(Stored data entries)
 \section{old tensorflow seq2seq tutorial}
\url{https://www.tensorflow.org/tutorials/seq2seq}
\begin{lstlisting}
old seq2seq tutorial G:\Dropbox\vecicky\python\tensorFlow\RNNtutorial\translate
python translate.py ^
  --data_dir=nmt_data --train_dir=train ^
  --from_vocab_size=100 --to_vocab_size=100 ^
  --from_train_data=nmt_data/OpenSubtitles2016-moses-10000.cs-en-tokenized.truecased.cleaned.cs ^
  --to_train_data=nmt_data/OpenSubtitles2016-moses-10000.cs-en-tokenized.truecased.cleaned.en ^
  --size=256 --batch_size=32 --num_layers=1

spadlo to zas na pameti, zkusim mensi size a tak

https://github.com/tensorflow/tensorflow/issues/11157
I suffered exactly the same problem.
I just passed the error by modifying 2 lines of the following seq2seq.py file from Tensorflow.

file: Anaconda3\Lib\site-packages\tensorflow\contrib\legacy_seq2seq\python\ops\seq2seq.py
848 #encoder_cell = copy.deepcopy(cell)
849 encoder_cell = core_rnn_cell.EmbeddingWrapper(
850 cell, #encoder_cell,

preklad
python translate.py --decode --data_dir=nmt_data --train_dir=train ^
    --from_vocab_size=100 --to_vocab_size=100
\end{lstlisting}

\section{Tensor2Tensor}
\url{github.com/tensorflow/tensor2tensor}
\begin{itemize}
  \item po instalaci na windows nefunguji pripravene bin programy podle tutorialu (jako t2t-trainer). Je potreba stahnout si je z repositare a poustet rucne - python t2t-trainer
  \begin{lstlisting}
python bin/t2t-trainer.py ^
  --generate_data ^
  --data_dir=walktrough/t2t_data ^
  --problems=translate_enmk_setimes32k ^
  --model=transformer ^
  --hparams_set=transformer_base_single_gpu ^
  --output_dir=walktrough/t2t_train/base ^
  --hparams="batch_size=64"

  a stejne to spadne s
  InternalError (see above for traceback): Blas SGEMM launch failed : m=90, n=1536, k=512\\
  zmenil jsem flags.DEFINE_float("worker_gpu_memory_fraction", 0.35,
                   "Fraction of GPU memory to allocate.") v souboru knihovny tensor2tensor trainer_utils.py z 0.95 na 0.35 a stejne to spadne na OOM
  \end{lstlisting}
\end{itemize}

--- ASSIGNMENT ---
Every record above should be output exactly.

--- ANSWER TO THE EXERCISE ---
 \section{old tensorflow seq2seq tutorial}
\url{https://www.tensorflow.org/tutorials/seq2seq}
\begin{lstlisting}
old seq2seq tutorial G:\Dropbox\vecicky\python\tensorFlow\RNNtutorial\translate
python translate.py ^
  --data_dir=nmt_data --train_dir=train ^
  --from_vocab_size=100 --to_vocab_size=100 ^
  --from_train_data=nmt_data/OpenSubtitles2016-moses-10000.cs-en-tokenized.truecased.cleaned.cs ^
  --to_train_data=nmt_data/OpenSubtitles2016-moses-10000.cs-en-tokenized.truecased.cleaned.en ^
  --size=256 --batch_size=32 --num_layers=1

spadlo to zas na pameti, zkusim mensi size a tak

https://github.com/tensorflow/tensorflow/issues/11157
I suffered exactly the same problem.
I just passed the error by modifying 2 lines of the following seq2seq.py file from Tensorflow.

file: Anaconda3\Lib\site-packages\tensorflow\contrib\legacy_seq2seq\python\ops\seq2seq.py
848 #encoder_cell = copy.deepcopy(cell)
849 encoder_cell = core_rnn_cell.EmbeddingWrapper(
850 cell, #encoder_cell,

preklad
python translate.py --decode --data_dir=nmt_data --train_dir=train ^
    --from_vocab_size=100 --to_vocab_size=100
\end{lstlisting}

\section{Tensor2Tensor}
\url{github.com/tensorflow/tensor2tensor}
\begin{itemize}
  \item po instalaci na windows nefunguji pripravene bin programy podle tutorialu (jako t2t-trainer). Je potreba stahnout si je z repositare a poustet rucne - python t2t-trainer
  \begin{lstlisting}
python bin/t2t-trainer.py ^
  --generate_data ^
  --data_dir=walktrough/t2t_data ^
  --problems=translate_enmk_setimes32k ^
  --model=transformer ^
  --hparams_set=transformer_base_single_gpu ^
  --output_dir=walktrough/t2t_train/base ^
  --hparams="batch_size=64"

  a stejne to spadne s
  InternalError (see above for traceback): Blas SGEMM launch failed : m=90, n=1536, k=512\\
  zmenil jsem flags.DEFINE_float("worker_gpu_memory_fraction", 0.35,
                   "Fraction of GPU memory to allocate.") v souboru knihovny tensor2tensor trainer_utils.py z 0.95 na 0.35 a stejne to spadne na OOM
  \end{lstlisting}
\end{itemize}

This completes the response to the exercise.